**** RECORDS FOR THIS EXERCISE ****

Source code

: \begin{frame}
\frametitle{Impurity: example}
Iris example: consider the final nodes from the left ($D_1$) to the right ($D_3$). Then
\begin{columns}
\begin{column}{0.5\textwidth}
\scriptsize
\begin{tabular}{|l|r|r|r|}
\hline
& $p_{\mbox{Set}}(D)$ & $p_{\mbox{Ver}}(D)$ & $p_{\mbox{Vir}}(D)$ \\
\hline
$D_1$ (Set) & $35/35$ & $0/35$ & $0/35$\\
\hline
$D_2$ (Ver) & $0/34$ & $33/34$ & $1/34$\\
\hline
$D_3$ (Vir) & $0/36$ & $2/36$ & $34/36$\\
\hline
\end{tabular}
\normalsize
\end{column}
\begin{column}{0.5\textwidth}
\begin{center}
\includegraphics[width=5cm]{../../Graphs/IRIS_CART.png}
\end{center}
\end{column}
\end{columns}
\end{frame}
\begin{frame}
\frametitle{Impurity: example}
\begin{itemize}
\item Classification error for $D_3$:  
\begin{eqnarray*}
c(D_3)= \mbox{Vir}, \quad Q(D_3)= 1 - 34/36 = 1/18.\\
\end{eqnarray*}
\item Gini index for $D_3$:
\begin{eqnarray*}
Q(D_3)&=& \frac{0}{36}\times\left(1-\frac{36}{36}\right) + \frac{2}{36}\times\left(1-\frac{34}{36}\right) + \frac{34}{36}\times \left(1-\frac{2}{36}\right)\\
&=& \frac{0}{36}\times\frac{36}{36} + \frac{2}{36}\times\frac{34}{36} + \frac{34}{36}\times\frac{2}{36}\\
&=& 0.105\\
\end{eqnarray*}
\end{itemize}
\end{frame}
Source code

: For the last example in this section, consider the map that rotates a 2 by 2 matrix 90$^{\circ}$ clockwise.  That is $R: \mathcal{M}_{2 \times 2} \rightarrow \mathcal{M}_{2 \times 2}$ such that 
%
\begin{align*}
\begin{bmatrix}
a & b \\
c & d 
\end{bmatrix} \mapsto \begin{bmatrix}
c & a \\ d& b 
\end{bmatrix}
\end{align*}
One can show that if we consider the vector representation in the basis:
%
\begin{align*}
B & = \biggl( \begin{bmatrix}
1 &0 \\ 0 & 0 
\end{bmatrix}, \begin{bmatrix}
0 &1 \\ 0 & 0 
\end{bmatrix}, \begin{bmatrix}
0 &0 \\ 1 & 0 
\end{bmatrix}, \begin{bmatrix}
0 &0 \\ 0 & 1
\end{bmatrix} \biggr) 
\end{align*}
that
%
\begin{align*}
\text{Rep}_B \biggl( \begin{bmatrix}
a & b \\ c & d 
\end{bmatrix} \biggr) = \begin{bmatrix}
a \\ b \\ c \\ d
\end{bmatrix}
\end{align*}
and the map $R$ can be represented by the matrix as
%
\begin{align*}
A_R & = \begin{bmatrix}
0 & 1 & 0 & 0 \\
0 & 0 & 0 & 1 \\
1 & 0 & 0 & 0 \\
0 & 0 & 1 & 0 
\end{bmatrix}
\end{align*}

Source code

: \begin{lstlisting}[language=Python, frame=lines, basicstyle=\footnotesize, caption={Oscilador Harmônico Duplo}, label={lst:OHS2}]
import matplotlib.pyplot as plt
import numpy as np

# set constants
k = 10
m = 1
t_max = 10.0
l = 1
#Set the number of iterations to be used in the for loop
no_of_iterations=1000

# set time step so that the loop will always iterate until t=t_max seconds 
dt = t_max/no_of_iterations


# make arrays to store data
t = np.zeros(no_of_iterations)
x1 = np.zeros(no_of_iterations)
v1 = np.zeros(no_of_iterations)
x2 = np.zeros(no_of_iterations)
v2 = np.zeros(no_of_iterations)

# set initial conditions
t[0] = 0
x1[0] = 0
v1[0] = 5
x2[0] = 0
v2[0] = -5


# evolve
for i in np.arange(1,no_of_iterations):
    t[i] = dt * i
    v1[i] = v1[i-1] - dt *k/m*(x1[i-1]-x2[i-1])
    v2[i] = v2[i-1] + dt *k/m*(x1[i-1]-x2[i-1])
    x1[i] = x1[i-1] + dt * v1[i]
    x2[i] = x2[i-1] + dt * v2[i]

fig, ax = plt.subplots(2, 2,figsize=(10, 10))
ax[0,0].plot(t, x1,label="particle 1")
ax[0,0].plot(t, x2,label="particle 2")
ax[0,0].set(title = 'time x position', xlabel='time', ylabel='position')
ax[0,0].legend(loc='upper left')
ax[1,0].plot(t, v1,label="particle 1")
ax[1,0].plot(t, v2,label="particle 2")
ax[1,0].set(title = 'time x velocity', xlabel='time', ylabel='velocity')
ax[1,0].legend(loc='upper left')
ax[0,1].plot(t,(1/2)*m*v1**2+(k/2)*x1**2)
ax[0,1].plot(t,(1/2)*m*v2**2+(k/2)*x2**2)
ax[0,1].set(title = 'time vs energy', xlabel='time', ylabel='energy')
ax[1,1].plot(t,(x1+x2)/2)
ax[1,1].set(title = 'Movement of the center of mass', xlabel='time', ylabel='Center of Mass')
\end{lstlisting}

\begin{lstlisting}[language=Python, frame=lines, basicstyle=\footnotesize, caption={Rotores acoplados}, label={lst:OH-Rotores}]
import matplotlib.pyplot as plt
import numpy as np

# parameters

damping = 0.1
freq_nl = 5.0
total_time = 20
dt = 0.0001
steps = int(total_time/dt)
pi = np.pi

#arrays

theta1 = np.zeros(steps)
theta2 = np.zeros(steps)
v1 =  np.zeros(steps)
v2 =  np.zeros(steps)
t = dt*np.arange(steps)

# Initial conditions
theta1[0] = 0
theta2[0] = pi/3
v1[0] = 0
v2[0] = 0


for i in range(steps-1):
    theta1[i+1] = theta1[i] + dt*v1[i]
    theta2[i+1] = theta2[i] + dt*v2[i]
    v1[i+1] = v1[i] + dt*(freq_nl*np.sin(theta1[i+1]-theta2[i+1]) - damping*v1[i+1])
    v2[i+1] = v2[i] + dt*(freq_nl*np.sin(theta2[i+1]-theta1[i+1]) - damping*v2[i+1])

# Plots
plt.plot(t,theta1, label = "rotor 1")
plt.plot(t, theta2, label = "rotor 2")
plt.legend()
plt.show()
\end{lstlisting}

****

Retype the material above, character for character.

● **SOLVED EXERCISE**
Source code

: \begin{frame}
\frametitle{Impurity: example}
Iris example: consider the final nodes from the left ($D_1$) to the right ($D_3$). Then
\begin{columns}
\begin{column}{0.5\textwidth}
\scriptsize
\begin{tabular}{|l|r|r|r|}
\hline
& $p_{\mbox{Set}}(D)$ & $p_{\mbox{Ver}}(D)$ & $p_{\mbox{Vir}}(D)$ \\
\hline
$D_1$ (Set) & $35/35$ & $0/35$ & $0/35$\\
\hline
$D_2$ (Ver) & $0/34$ & $33/34$ & $1/34$\\
\hline
$D_3$ (Vir) & $0/36$ & $2/36$ & $34/36$\\
\hline
\end{tabular}
\normalsize
\end{column}
\begin{column}{0.5\textwidth}
\begin{center}
\includegraphics[width=5cm]{../../Graphs/IRIS_CART.png}
\end{center}
\end{column}
\end{columns}
\end{frame}
\begin{frame}
\frametitle{Impurity: example}
\begin{itemize}
\item Classification error for $D_3$:  
\begin{eqnarray*}
c(D_3)= \mbox{Vir}, \quad Q(D_3)= 1 - 34/36 = 1/18.\\
\end{eqnarray*}
\item Gini index for $D_3$:
\begin{eqnarray*}
Q(D_3)&=& \frac{0}{36}\times\left(1-\frac{36}{36}\right) + \frac{2}{36}\times\left(1-\frac{34}{36}\right) + \frac{34}{36}\times \left(1-\frac{2}{36}\right)\\
&=& \frac{0}{36}\times\frac{36}{36} + \frac{2}{36}\times\frac{34}{36} + \frac{34}{36}\times\frac{2}{36}\\
&=& 0.105\\
\end{eqnarray*}
\end{itemize}
\end{frame}
Source code

: For the last example in this section, consider the map that rotates a 2 by 2 matrix 90$^{\circ}$ clockwise.  That is $R: \mathcal{M}_{2 \times 2} \rightarrow \mathcal{M}_{2 \times 2}$ such that 
%
\begin{align*}
\begin{bmatrix}
a & b \\
c & d 
\end{bmatrix} \mapsto \begin{bmatrix}
c & a \\ d& b 
\end{bmatrix}
\end{align*}
One can show that if we consider the vector representation in the basis:
%
\begin{align*}
B & = \biggl( \begin{bmatrix}
1 &0 \\ 0 & 0 
\end{bmatrix}, \begin{bmatrix}
0 &1 \\ 0 & 0 
\end{bmatrix}, \begin{bmatrix}
0 &0 \\ 1 & 0 
\end{bmatrix}, \begin{bmatrix}
0 &0 \\ 0 & 1
\end{bmatrix} \biggr) 
\end{align*}
that
%
\begin{align*}
\text{Rep}_B \biggl( \begin{bmatrix}
a & b \\ c & d 
\end{bmatrix} \biggr) = \begin{bmatrix}
a \\ b \\ c \\ d
\end{bmatrix}
\end{align*}
and the map $R$ can be represented by the matrix as
%
\begin{align*}
A_R & = \begin{bmatrix}
0 & 1 & 0 & 0 \\
0 & 0 & 0 & 1 \\
1 & 0 & 0 & 0 \\
0 & 0 & 1 & 0 
\end{bmatrix}
\end{align*}

Source code

: \begin{lstlisting}[language=Python, frame=lines, basicstyle=\footnotesize, caption={Oscilador Harmônico Duplo}, label={lst:OHS2}]
import matplotlib.pyplot as plt
import numpy as np

# set constants
k = 10
m = 1
t_max = 10.0
l = 1
#Set the number of iterations to be used in the for loop
no_of_iterations=1000

# set time step so that the loop will always iterate until t=t_max seconds 
dt = t_max/no_of_iterations


# make arrays to store data
t = np.zeros(no_of_iterations)
x1 = np.zeros(no_of_iterations)
v1 = np.zeros(no_of_iterations)
x2 = np.zeros(no_of_iterations)
v2 = np.zeros(no_of_iterations)

# set initial conditions
t[0] = 0
x1[0] = 0
v1[0] = 5
x2[0] = 0
v2[0] = -5


# evolve
for i in np.arange(1,no_of_iterations):
    t[i] = dt * i
    v1[i] = v1[i-1] - dt *k/m*(x1[i-1]-x2[i-1])
    v2[i] = v2[i-1] + dt *k/m*(x1[i-1]-x2[i-1])
    x1[i] = x1[i-1] + dt * v1[i]
    x2[i] = x2[i-1] + dt * v2[i]

fig, ax = plt.subplots(2, 2,figsize=(10, 10))
ax[0,0].plot(t, x1,label="particle 1")
ax[0,0].plot(t, x2,label="particle 2")
ax[0,0].set(title = 'time x position', xlabel='time', ylabel='position')
ax[0,0].legend(loc='upper left')
ax[1,0].plot(t, v1,label="particle 1")
ax[1,0].plot(t, v2,label="particle 2")
ax[1,0].set(title = 'time x velocity', xlabel='time', ylabel='velocity')
ax[1,0].legend(loc='upper left')
ax[0,1].plot(t,(1/2)*m*v1**2+(k/2)*x1**2)
ax[0,1].plot(t,(1/2)*m*v2**2+(k/2)*x2**2)
ax[0,1].set(title = 'time vs energy', xlabel='time', ylabel='energy')
ax[1,1].plot(t,(x1+x2)/2)
ax[1,1].set(title = 'Movement of the center of mass', xlabel='time', ylabel='Center of Mass')
\end{lstlisting}

\begin{lstlisting}[language=Python, frame=lines, basicstyle=\footnotesize, caption={Rotores acoplados}, label={lst:OH-Rotores}]
import matplotlib.pyplot as plt
import numpy as np

# parameters

damping = 0.1
freq_nl = 5.0
total_time = 20
dt = 0.0001
steps = int(total_time/dt)
pi = np.pi

#arrays

theta1 = np.zeros(steps)
theta2 = np.zeros(steps)
v1 =  np.zeros(steps)
v2 =  np.zeros(steps)
t = dt*np.arange(steps)

# Initial conditions
theta1[0] = 0
theta2[0] = pi/3
v1[0] = 0
v2[0] = 0


for i in range(steps-1):
    theta1[i+1] = theta1[i] + dt*v1[i]
    theta2[i+1] = theta2[i] + dt*v2[i]
    v1[i+1] = v1[i] + dt*(freq_nl*np.sin(theta1[i+1]-theta2[i+1]) - damping*v1[i+1])
    v2[i+1] = v2[i] + dt*(freq_nl*np.sin(theta2[i+1]-theta1[i+1]) - damping*v2[i+1])

# Plots
plt.plot(t,theta1, label = "rotor 1")
plt.plot(t, theta2, label = "rotor 2")
plt.legend()
plt.show()
\end{lstlisting}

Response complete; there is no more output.